I thought it was going to be an easy tram ride from the East end of Collins Street down to the Swanston Street tram stop (going down West). However, when I got to the tram stop, there weren’t any people. There weren’t even any cars along Collins Street. I thought that was odd.

I looked down toward the west end of Collins Street and it seemed like the road was blocked off. Darn. That meant I had to walk all the way to Oz on Collins which was two blocks away. I was pretty hungry at the time so I really could’ve used a tram just about then.

When I finally got near to Swanston Street, I discovered that the whole street was barricaded to make way for the Melbourne Cup parade going through Swanston. That also meant that there was no way for me to cross to the other side of Collins Street where Raquel was waiting for me with our lunch! Just what I needed, more delays.

I then walked north along Swanston Street’s east sidewalk looking for a gap in the barricade where I could cross over to the west side of the city. After a block and a half, I finally got to the end of the barricade. However, the barricade actually only turned into Swanston Street from Bourke Street. That meant that I had to continue walking west with the hope that the next major street won’t be blocked off.
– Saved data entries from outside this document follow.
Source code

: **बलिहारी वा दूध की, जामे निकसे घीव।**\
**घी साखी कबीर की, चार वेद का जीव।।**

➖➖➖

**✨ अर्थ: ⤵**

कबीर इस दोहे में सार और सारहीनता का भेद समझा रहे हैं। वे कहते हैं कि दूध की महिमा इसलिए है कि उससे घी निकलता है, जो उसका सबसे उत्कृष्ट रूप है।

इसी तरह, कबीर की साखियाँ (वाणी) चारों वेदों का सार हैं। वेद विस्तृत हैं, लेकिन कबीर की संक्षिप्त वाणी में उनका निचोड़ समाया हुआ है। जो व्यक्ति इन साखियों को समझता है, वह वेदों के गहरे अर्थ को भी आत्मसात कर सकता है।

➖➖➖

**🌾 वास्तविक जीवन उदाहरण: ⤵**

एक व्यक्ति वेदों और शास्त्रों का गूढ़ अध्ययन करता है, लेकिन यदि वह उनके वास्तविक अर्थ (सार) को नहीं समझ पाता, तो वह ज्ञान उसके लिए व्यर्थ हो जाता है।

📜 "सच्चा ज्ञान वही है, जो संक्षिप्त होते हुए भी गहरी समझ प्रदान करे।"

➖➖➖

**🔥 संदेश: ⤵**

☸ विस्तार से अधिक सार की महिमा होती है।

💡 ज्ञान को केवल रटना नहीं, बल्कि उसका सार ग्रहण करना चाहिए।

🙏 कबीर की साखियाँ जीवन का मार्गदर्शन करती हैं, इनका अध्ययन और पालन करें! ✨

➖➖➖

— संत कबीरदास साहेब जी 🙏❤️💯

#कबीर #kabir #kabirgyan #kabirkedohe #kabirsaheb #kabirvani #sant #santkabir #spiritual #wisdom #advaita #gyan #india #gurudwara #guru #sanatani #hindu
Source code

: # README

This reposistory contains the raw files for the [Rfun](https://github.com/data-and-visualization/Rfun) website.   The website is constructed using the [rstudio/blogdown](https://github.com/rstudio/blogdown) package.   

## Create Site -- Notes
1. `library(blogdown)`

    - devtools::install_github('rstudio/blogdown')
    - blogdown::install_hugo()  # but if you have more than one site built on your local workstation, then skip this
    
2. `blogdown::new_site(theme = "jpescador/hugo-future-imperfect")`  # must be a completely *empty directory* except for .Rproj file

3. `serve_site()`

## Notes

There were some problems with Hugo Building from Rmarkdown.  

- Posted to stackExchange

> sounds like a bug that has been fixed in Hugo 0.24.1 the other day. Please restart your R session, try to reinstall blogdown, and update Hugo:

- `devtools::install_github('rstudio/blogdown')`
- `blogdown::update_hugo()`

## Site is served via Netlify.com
One block later, I turned south and walked the block and half distance back to Collins Street. Thankfully, the parade has moved on and I was able to walk straight to Collins Street without further delays. When I got to Collins Street, I turned east toward Swanston Street. Another half-block later, I finally arrived Oz on Collins and had my lunch with Raquel.

Too bad I was hungry and in a rush to get lunch, though. I wasn’t able to stick around Swanston Street and take photos of the celebrities, the bands and performers that were in the parade.